[Start of section]

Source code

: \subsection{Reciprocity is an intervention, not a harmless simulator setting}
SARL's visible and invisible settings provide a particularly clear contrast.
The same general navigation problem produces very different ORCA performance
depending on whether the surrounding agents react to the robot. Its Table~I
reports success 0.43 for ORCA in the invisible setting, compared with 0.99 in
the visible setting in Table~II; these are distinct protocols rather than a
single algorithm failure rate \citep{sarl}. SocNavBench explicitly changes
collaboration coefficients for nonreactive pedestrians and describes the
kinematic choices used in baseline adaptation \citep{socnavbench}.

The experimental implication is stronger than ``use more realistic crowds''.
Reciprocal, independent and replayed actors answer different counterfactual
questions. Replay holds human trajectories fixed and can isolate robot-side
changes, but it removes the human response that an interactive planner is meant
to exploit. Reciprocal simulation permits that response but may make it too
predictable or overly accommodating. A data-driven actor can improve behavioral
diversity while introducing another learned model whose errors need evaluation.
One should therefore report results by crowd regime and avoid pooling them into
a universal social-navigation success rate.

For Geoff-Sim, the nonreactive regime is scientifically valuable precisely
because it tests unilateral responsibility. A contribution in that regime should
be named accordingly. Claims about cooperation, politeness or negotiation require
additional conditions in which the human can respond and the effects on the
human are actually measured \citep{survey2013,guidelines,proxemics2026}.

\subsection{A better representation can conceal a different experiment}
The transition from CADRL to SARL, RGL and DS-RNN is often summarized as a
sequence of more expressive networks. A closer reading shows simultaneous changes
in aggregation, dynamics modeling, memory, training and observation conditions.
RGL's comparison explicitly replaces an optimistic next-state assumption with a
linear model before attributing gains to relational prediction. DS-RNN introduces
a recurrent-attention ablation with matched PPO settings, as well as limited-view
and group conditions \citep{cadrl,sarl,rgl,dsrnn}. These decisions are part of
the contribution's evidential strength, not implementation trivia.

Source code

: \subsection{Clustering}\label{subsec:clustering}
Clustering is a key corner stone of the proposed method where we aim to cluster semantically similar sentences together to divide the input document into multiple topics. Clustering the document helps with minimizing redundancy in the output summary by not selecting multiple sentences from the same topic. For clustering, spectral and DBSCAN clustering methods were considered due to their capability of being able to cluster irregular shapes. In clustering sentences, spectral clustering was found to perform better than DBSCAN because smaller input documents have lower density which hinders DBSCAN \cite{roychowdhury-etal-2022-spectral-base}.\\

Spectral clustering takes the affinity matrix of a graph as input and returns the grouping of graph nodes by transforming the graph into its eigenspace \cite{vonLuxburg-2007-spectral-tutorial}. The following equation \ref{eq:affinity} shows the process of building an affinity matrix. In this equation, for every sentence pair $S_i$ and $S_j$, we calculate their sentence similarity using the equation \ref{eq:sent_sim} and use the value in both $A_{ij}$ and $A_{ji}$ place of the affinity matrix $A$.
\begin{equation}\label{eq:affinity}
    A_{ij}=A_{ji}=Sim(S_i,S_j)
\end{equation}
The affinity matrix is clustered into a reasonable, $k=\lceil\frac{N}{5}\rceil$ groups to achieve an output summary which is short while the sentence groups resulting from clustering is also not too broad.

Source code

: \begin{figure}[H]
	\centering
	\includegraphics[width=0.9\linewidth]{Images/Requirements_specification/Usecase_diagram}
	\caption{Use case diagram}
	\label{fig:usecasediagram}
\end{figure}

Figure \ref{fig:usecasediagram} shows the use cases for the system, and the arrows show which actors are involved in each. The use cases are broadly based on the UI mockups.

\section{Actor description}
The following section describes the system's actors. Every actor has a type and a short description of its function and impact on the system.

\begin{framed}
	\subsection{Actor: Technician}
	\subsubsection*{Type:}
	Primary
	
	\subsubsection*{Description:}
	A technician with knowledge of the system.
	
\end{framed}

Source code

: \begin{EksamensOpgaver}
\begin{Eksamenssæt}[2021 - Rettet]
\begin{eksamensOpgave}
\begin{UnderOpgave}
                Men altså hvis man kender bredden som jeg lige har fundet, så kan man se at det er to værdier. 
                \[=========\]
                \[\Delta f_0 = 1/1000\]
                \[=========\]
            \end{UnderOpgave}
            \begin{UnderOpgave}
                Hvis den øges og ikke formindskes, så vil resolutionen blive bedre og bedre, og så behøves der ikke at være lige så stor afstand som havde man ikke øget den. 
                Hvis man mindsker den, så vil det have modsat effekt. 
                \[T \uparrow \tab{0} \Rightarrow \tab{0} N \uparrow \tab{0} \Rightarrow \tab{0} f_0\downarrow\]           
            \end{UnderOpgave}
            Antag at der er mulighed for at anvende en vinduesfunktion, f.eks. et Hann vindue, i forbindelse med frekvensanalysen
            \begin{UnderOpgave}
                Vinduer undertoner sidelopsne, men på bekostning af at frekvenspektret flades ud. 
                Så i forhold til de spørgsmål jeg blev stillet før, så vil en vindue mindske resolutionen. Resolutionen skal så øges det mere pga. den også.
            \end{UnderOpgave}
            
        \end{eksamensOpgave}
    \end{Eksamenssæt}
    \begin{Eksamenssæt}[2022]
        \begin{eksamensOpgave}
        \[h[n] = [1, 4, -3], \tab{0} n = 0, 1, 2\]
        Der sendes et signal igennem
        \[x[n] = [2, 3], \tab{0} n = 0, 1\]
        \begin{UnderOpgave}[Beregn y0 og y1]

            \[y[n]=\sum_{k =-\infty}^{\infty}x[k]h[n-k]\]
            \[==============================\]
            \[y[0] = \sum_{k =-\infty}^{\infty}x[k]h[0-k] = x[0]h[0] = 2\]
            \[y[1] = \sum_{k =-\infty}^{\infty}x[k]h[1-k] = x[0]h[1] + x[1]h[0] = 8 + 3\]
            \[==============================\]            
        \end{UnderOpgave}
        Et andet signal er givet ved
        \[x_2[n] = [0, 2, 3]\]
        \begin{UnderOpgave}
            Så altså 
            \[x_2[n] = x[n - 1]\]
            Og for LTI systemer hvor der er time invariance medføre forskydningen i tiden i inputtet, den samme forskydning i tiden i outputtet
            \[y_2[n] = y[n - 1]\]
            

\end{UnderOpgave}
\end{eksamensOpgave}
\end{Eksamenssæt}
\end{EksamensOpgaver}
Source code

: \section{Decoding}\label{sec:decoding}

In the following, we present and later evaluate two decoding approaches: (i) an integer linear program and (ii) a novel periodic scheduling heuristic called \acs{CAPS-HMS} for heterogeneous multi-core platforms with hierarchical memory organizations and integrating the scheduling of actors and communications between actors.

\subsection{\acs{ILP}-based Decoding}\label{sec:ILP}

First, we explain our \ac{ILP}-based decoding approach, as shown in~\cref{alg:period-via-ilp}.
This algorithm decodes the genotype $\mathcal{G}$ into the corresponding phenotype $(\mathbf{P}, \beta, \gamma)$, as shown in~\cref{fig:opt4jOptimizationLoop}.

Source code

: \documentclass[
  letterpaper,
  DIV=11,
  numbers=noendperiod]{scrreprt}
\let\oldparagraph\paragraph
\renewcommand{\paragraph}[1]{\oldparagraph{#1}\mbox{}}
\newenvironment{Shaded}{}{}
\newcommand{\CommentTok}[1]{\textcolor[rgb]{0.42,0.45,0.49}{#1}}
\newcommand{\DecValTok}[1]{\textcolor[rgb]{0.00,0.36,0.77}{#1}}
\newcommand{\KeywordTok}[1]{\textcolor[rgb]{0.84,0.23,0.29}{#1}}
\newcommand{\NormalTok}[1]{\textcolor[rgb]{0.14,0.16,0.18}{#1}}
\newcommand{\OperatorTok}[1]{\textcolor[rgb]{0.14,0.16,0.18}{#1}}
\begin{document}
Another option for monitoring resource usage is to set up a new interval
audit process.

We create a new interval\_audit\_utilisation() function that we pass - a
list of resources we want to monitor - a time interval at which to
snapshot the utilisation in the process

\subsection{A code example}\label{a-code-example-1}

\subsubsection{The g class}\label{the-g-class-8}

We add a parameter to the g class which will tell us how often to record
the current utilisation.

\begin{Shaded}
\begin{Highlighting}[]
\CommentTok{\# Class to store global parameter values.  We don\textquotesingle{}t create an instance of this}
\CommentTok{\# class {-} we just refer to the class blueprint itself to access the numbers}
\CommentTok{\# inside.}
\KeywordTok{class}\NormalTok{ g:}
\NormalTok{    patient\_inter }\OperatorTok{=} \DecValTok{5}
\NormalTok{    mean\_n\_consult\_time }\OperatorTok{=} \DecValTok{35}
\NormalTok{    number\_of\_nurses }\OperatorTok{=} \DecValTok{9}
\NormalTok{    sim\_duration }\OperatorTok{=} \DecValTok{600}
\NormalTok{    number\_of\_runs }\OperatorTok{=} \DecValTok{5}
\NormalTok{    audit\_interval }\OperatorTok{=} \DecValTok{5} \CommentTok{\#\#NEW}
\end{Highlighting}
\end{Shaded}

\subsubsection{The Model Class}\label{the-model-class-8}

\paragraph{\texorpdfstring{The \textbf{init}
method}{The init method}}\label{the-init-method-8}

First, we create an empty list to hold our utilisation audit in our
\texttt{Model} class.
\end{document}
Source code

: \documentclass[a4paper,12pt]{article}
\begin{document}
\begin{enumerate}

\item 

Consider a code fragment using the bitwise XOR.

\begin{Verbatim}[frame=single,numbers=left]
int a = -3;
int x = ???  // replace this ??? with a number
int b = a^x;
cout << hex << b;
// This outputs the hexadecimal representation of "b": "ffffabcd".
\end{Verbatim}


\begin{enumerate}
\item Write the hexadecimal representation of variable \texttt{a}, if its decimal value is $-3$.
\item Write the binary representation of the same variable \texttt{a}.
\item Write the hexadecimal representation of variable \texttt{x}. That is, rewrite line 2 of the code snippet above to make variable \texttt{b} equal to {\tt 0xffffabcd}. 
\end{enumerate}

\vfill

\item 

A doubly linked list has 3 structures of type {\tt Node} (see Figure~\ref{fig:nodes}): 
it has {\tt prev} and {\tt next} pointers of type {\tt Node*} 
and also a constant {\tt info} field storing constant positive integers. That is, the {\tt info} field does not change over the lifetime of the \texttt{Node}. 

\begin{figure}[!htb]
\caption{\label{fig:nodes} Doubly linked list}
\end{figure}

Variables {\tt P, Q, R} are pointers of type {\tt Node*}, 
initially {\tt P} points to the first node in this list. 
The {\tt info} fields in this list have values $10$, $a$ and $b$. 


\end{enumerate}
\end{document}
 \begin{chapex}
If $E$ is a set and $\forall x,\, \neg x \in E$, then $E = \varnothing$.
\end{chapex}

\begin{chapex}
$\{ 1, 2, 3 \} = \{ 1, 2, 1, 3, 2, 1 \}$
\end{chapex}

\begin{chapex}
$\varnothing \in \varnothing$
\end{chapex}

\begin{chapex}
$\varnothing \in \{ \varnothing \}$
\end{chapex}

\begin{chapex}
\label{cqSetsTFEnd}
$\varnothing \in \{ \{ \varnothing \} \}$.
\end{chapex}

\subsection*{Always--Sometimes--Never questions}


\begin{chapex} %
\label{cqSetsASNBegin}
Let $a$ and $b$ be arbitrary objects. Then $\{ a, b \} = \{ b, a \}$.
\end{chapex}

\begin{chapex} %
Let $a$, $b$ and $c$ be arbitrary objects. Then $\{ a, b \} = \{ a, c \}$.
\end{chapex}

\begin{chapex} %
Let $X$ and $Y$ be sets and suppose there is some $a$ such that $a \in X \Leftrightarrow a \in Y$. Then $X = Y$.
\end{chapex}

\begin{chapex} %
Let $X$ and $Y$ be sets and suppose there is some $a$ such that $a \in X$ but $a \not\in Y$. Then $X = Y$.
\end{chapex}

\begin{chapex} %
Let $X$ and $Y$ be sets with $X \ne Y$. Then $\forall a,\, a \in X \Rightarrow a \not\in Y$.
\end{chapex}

[End of section]

_PROBLEM REQUIREMENTS:_
Search the records above for the string "numbers". Report each line that has it.

_TASK OUTPUT:_
  numbers=noendperiod]{scrreprt}
\CommentTok{\# class {-} we just refer to the class blueprint itself to access the numbers}
\begin{Verbatim}[frame=single,numbers=left]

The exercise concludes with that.